The American Southwest: Post 3—Afternoon at Bryce Canyon | Jim Kofron Photography | Jim Kofron

The American Southwest: Post 3—Afternoon at Bryce Canyon

So, we got through the amazing tunnel(s) at Zion, and headed to Bryce to shoot the afternoon, spend the night, and shoot the next day's sunrise. But escaping Zion wasn't completely easy, because new opportunities always seemed to be cropping up. On the way I was introduced to some more amazing scenery. The southwest is big—and it's a challenge to make photographs. You just want to put a wide angle lens on and capture it all, but you end up with 'salad bowl'—a mixture of junk tossed (and lightly seasoned). Creating strong images with good composition was my biggest challenge on this trip.


Driving to Bryce. How's this for a nice diversion along the road? We're not in Kansas (or Wisconsin) anymore! Glorious colors, wonderful topology, amazing landscape. Would you ever get tired of looking at this for your back yard?


Nope. Me neither. Both these images were shot out of the car with the 18-200 OS lens (thanks Sigma USA!)

I wanted to demonstrate the 'Salad Bowl' effect (although the above images do a decent job of that). I had a nice shot, but SPP corrupted the jpg conversion. So I call this 'Salad Bowl effect–a la Jimi Hendrix'. Trippy, huh?


Back to our regularly scheduled stuff. We did most of the 'lookout' points at Bryce once we got there in the afternoon. It was strong light (too strong), beautiful clouds. Haven't yet worked these images into B/W, but there might be some keepers. I wanted to show an overlook where we worked for 30 minutes or so…



Different perspectives of the same basic area. I like them all for different reasons, but probably none of them enough to print.
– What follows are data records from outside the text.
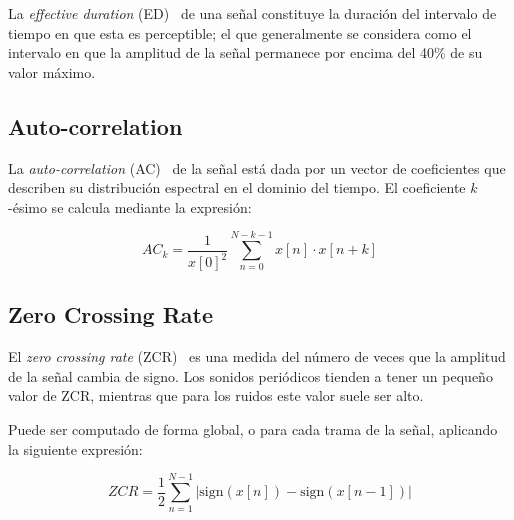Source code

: La \textit{effective duration} (ED)~\cite{Peters04} de una señal constituye la duración del intervalo de tiempo en que esta es perceptible;
el que generalmente se considera como el intervalo en que la amplitud de la señal permanece por encima del 40\% de su valor máximo.

\subsection{Auto-correlation}\label{subsec:auto-correlation}

La \textit{auto-correlation} (AC)~\cite{Peters04,Gunasekaran11} de la señal está dada por un vector de coeficientes que describen su distribución espectral en el dominio del tiempo.
El coeficiente $k$-ésimo se calcula mediante la expresión:

\begin{equation}
    \label{eq:AC}
    AC_k = \frac{1}{x[0]^2}\sum_{n=0}^{N-k-1}{x[n]\cdot x[n+k]}
\end{equation}

\subsection{Zero Crossing Rate}\label{subsec:zeroCrossingRate}

El \textit{zero crossing rate} (ZCR)~\cite{Peters04,Fagerlund07,Gunasekaran11} es una medida del número de veces que la amplitud de la señal cambia de signo.
Los sonidos periódicos tienden a tener un pequeño valor de ZCR, mientras que para los ruidos este valor suele ser alto.

Puede ser computado de forma global, o para cada trama de la señal, aplicando la siguiente expresión:

\begin{equation}
    \label{eq:ZCR}
    ZCR = \frac{1}{2}\sum_{n=1}^{N-1}{|\text{sign}(x[n]) - \text{sign}(x[n-1])|}
\end{equation}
Ignore the pine tree branches impinging on the third shot (right side). I forgot my pruning shears. Rick was working pretty hard around here:


This is Natural Bridge, a famous arch. Frankly, I didn't do it much photographic justice, but the light was too hard. Composition is really important in landscape shots, but so is getting the right light on the subject.

How about Sunrise Point at sunset? The sandstone hoodoos light up so that they glow. This is overexposed intentionally, and I should probably crop out the left side. This one, I will print. Even if it's busy...


Thor's hammer is next. I thought it was a fist, so I named it before I looked it up. I wish I had hung around until the background rocks were in shadow. I learned to do this later on the trip. Notice the snow around the pines. There was plenty of snow in the area. This was taken with my 70-200, and you'll notice it has a naturally cooler rendition than some of the other lenses.

But the real question: what about Domo? Well, he was chillin' at inspiration point as shown here:


In fact, he was chillin' even more in this photo:

We ended up shooting Sunrise and Sunset points at the end of the day, and then headed for a tasty dinner at the lodge at the park. It was a great way to end the first day's shoot!